Adding up all of the putouts made at first base (1,754,733), we see that these account for 27.5% of all putouts, nearly a third, outpacing the next most frequent, strikeouts, and the third most frequent, catches in center fielder. Putouts at second base represent just under six percent of all putouts. The ratio of putouts at first over putouts at second is nearly 5:1. You have to go all the way to the 38th most frequent play to get a putout at third base (a 1-5 putout, pitcher to third baseman); the frequency of putouts at third base is just two-hundredths of a percent (0.02%). It’s not even close to making the list.

Okay, so it’s abundantly clear: first base is where most of the putouts take place. But again, almost all of these are easy. But let’s not forget about the old dog.

Let’s get back to the bang-bang play

A bang-bang play is a play that is so close, the events so nearly simultaneously, that only the most astute observer, using both eyes and ears, can make a judgment on whether the runner is safe or out. When you make this call, there are three reference points: Ball in glove (securely), the runner’s footfall on first base, and the fielder’s contact with the bag. And you’re using two senses – both vision and hearing (seeing the footfall and hearing the pop of the catch), although crowd noise can complicate hearing the pop.

What you have, then, are intersecting events that are described by the trajectories of both the runner and the ball; and then we have three reference points; and finally, we have sensory inputs from both vision and hearing. And then, on top of that, we have all of these coming rapidly together at a point in time that’s about the width of a water molecule, and then a lot of crowd noise to boot. Who can possibly judge this?

And then there’s this. There is a play at first base even tighter and closer than a bang-bang play; a play where events are in a range (it’s in the hundredths, maybe thousandths of a second) in which (like Schrödinger’s cat) it is impossible to know with certainty whether a runner is safe or out. (You can solve this with super slo-mo cameras, but only the pros have super slo-mo, and we’re not talking to the pros, so just let that drop.)

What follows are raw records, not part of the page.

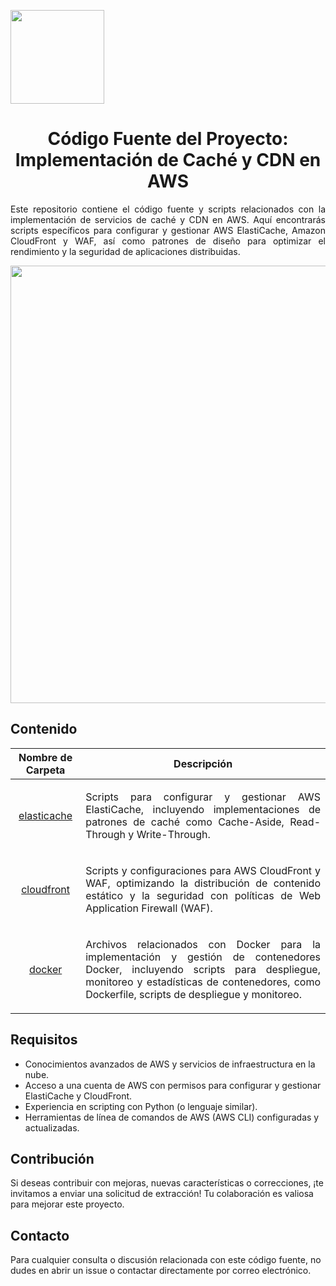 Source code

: <p align="left">
  <img src="https://semanadelcannabis.cayetano.edu.pe/assets/img/logo-upch.png" width="150">
  <h1 align="center">Código Fuente del Proyecto: Implementación de Caché y CDN en AWS</h1>
</p>

<p align="justify">
Este repositorio contiene el código fuente y scripts relacionados con la implementación de servicios de caché y CDN en AWS. Aquí encontrarás scripts específicos para configurar y gestionar AWS ElastiCache, Amazon CloudFront y WAF, así como patrones de diseño para optimizar el rendimiento y la seguridad de aplicaciones distribuidas.
</p>

<p align= "center">
  <img src="https://github.com/EdwinJaraOFC/AWS-Cloud-Project/assets/150296803/df51f926-7464-4720-a2a3-be64cd14c4fd" width="700">
</p>

## Contenido
| Nombre de Carpeta  | Descripción  |
| :------------: | :------------: |
| <a href="elasticache">elasticache</a>  | <p align="justify">Scripts para configurar y gestionar AWS ElastiCache, incluyendo implementaciones de patrones de caché como Cache-Aside, Read-Through y Write-Through.</p>  |
| <a href="cloudfront">cloudfront</a>  | <p align="justify">Scripts y configuraciones para AWS CloudFront y WAF, optimizando la distribución de contenido estático y la seguridad con políticas de Web Application Firewall (WAF).</p>  |
| <a href="docker">docker</a>  | <p align="justify">Archivos relacionados con Docker para la implementación y gestión de contenedores Docker, incluyendo scripts para despliegue, monitoreo y estadísticas de contenedores, como Dockerfile, scripts de despliegue y monitoreo.</p>  |

## Requisitos
- Conocimientos avanzados de AWS y servicios de infraestructura en la nube.
- Acceso a una cuenta de AWS con permisos para configurar y gestionar ElastiCache y CloudFront.
- Experiencia en scripting con Python (o lenguaje similar).
- Herramientas de línea de comandos de AWS (AWS CLI) configuradas y actualizadas.

## Contribución
Si deseas contribuir con mejoras, nuevas características o correcciones, ¡te invitamos a enviar una solicitud de extracción! Tu colaboración es valiosa para mejorar este proyecto.

## Contacto
Para cualquier consulta o discusión relacionada con este código fuente, no dudes en abrir un issue o contactar directamente por correo electrónico.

What we’re talking about here is the play that’s so close, so perfectly simultaneous, that even the term bang-bang doesn’t describe it. What we have, here … wait for it … what we have here is the b-bang play. B-bang!

And that’s the play that bites. This is your old dog biting the mailman in the ass. This is all hell breaking loose on a warm summer day. This is the unwinnable dilemma, where it’s entirely possible (and not that uncommon) for you, the umpire, to see one thing (correctly), and yet for the base coach (again correctly) to see the same event entirely differently. Both are true, and both are correct. And good luck with that!

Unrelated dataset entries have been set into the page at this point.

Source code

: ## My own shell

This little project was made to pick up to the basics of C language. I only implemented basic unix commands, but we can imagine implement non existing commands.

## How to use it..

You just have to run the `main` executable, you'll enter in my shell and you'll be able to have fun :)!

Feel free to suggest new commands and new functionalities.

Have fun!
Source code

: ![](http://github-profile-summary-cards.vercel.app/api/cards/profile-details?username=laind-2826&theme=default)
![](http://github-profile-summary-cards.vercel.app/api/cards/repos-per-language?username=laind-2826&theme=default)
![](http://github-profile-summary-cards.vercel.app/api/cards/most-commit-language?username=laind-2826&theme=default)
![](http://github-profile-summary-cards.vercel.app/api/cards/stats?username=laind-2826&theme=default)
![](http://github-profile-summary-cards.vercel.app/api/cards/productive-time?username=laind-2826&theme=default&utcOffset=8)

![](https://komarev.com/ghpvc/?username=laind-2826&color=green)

(And there’s more where this came from … that is, about the mysterious quantum physics of simultaneity in baseball. If you like mysteries like this, you’re going to like my post, The Theory of Umpire General Relativity.)

 

The Theory of Umpire General Relativity

Only slightly toungue-in-cheek . . .

I worked a game recently in which there was a close play at first base. I was working the plate so I had trailed the runner up the first base line and saw the play clearly. The umpire at first called the runner out (correctly). It was close, but not that close, and there is no question the call was correct.

Behind me, though, from the stands near the batter’s dugout, we heard more than just the typical groans. There are always groans from the fans on a close play, from one side or the other, but this was different. These were loud complaints: “How could he miss a call like that!”  That sort of stuff. Clearly, the umpire at first base (and me, too) saw one thing, but the spectators for the team on offense saw something completely different.

This happens all the time, of course, especially at first base, because that’s where the greatest number of close (bang-bang) plays occur. And yet, the more I thought about it, the more it got me thinking there might be more going on than simple bias for your home team.

So just how do you explain this common phenomenon, where one person sees one thing, and someone else in the same place and at the same time sees something entirely different? How do you explain this?

Well, there are several pieces to an explanation, but let’s start with the easy stuff:

  • First off, those spectators who are complaining are much farther away from the play than is the umpire who made the call. That, on the face of it, helps explain their different views of the play.
  • Then there’s the matter of angle. We all understand that angle is even more important than distance when you’re getting position for a call, and clearly the spectators’ angle was very poor when compared to that of the umpire. His vantage point was perfect.

Okay, so those are the easy and obvious points. And they work okay, up to a point. But I think there’s more to it. There’s a human factor, too. When the stakes are high, we tend to see what we want to see, and hear what we want to hear, regardless of what actually happens. That’s human nature.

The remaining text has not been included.